Roy Haynes, le batteur de jazz pionnier qui a joué avec des légendes comme Charlie Parker, Lester Young et Sarah Vaughan, est décédé mardi à l'âge de 99 ans.
Sa mort a été confirmée par sa fille, Leslie Haynes-Gilmore, à Nate Chinen du WRTI.
Écouter individuellement n'importe quelle partie de la batterie de Roy Haynes, c'est se confronter à quelque chose d'important sur le jazz et ce qu'il peut contenir. Les motifs légers et changeants des cymbales ride, les accents inégaux de la grosse caisse, les breaks parfaitement organisés ou les interruptions bouleversantes du contexte sur la caisse claire, le sémaphore clarifiant du charleston : chacun d'entre eux mérite d'être suivi à lui seul.
Mais qui fait ça ? Mieux vaut entendre toutes les parties fonctionner ensemble comme un organisme complexe et oscillant. Et Haynes jouait de telle manière que tous ses détails musicaux surprenants étaient associés à des qualités humaines : grâce, humour, enthousiasme, sang-froid, confiance, vitalité. Il se levait sur le devant de la scène et faisait des claquettes pendant ses concerts, parfois dans le cadre d'un solo de batterie. Si vous n'étiez pas conditionné à prêter une attention particulière au batteur d'un groupe, il pourrait être celui qui vous fera débuter.
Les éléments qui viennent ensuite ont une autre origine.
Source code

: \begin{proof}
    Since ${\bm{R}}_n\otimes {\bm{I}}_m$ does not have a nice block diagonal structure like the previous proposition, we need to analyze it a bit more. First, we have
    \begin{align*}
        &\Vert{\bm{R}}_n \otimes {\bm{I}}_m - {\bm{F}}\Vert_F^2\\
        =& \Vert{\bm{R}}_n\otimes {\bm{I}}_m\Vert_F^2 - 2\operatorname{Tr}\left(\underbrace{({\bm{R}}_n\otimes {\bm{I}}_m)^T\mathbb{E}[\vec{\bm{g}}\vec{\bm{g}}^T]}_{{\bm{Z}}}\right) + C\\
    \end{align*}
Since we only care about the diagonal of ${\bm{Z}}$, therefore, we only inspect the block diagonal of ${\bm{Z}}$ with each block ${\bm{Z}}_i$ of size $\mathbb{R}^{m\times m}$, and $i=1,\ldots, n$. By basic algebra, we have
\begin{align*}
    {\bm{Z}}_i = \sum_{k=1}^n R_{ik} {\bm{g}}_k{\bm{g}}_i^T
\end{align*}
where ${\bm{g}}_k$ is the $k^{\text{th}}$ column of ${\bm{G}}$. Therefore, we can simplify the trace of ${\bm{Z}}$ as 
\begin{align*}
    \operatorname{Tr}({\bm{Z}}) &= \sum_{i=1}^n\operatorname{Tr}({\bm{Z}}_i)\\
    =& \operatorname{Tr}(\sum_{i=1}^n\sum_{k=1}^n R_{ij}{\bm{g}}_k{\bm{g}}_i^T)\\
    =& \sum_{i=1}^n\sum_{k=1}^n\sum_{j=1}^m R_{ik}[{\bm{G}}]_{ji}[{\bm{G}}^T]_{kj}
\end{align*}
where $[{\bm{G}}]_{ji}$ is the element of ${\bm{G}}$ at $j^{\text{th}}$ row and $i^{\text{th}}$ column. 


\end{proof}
Peu importe le groupe, il ne faisait pas seulement partie de la section rythmique. Il était – selon l'introduction de Sarah Vaughan sur son morceau « Shulie A Bop » de 1954, en alternance avec ses tubes de caisse claire – [crack!] Roy. [rat-tat-tat!] Haynes.
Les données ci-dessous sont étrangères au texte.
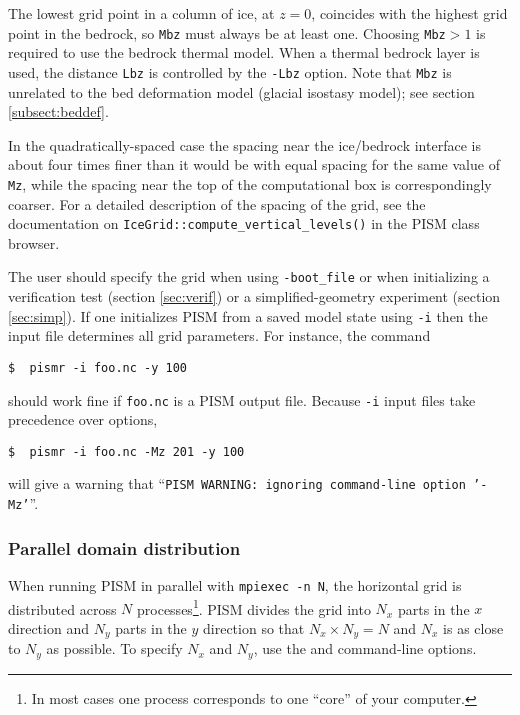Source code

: The lowest grid point in a column of ice, at $z=0$, coincides with the highest grid point in the bedrock, so \texttt{Mbz} must always be at least one.  Choosing \texttt{Mbz}$>1$ is required to use the bedrock thermal model.  When a thermal bedrock layer is used, the distance \texttt{Lbz} is controlled by the \texttt{-Lbz} option.  Note that \texttt{Mbz} is unrelated to the bed deformation model (glacial isostasy model); see section \ref{subsect:beddef}.

In the quadratically-spaced case the spacing near the ice/bedrock interface is about four times finer than it would be with equal spacing for the same value of \texttt{Mz}, while the spacing near the top of the computational box is correspondingly coarser.  For a detailed description of the spacing of the grid, see the documentation on \texttt{IceGrid::compute_vertical_levels()} in the PISM class browser.

The user should specify the grid when using \texttt{-boot_file} or when initializing a verification test (section \ref{sec:verif}) or a simplified-geometry experiment (section \ref{sec:simp}).  If one initializes PISM from a saved model state using \texttt{-i} then the input file determines all grid parameters.  For instance, the command

\begin{verbatim}
$  pismr -i foo.nc -y 100
\end{verbatim}

\noindent should work fine if \texttt{foo.nc} is a PISM output file.  Because \texttt{-i} input files take precedence over options,

\begin{verbatim}
$  pismr -i foo.nc -Mz 201 -y 100
\end{verbatim}

\noindent will give a warning that ``\texttt{PISM WARNING: ignoring command-line option '-Mz'}''.

\subsubsection{Parallel domain distribution}
\label{sec:domain-dstribution}

When running PISM in parallel with \texttt{mpiexec -n N}, the horizontal grid is distributed across $N$ processes\footnote{In most cases one process corresponds to one ``core'' of your computer.}. PISM divides the grid into $N_x$ parts in the $x$ direction and $N_y$ parts in the $y$ direction so that $N_x\times N_y = N$ and $N_x$ is as close to $N_y$ as possible. To specify $N_x$ and $N_y$, use the  and  command-line options.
Haynes a absorbé de nouveaux styles dans la tradition du jazz. Pourtant, ce sont souvent les éléments les plus anciens de son style, originaires des années 1940 et 1950 – le mouvement, le rebond, le swing et la danse dans son rythme – qui l'ont maintenu au courant, même ces derniers temps. « Je ne suis heureux que lorsque j'avance », comme il l'a expliqué à l'écrivain Burt Korall. « Certains musiciens jouent les mêmes chansons de la même manière tous les soirs. C'est impossible pour moi. Mon style fondamental n'est peut-être pas vraiment différent. Mais il y a tellement de choses ajoutées. »
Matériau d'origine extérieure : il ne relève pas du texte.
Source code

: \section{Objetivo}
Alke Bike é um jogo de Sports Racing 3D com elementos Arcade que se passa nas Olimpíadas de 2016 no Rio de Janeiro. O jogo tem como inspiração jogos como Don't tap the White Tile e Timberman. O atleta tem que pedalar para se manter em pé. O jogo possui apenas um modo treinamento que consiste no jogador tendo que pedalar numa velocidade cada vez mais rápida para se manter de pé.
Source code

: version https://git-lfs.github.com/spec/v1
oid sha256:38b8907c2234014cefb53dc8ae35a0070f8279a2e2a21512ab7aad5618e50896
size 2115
Né le 13 mars 1925, Haynes a grandi au sein d'une famille remarquable dans le quartier culturellement intégré de Roxbury à Boston ; il décrit son quartier comme un mélange de familles canadiennes-françaises, juives, irlandaises et noires du Sud. Ses parents, Gustavus et Edna Haynes, étaient tous deux originaires de la Barbade et son père travaillait pour la société Standard Oil. (Tous deux chantaient et Gustave jouait de l'orgue à l'église.)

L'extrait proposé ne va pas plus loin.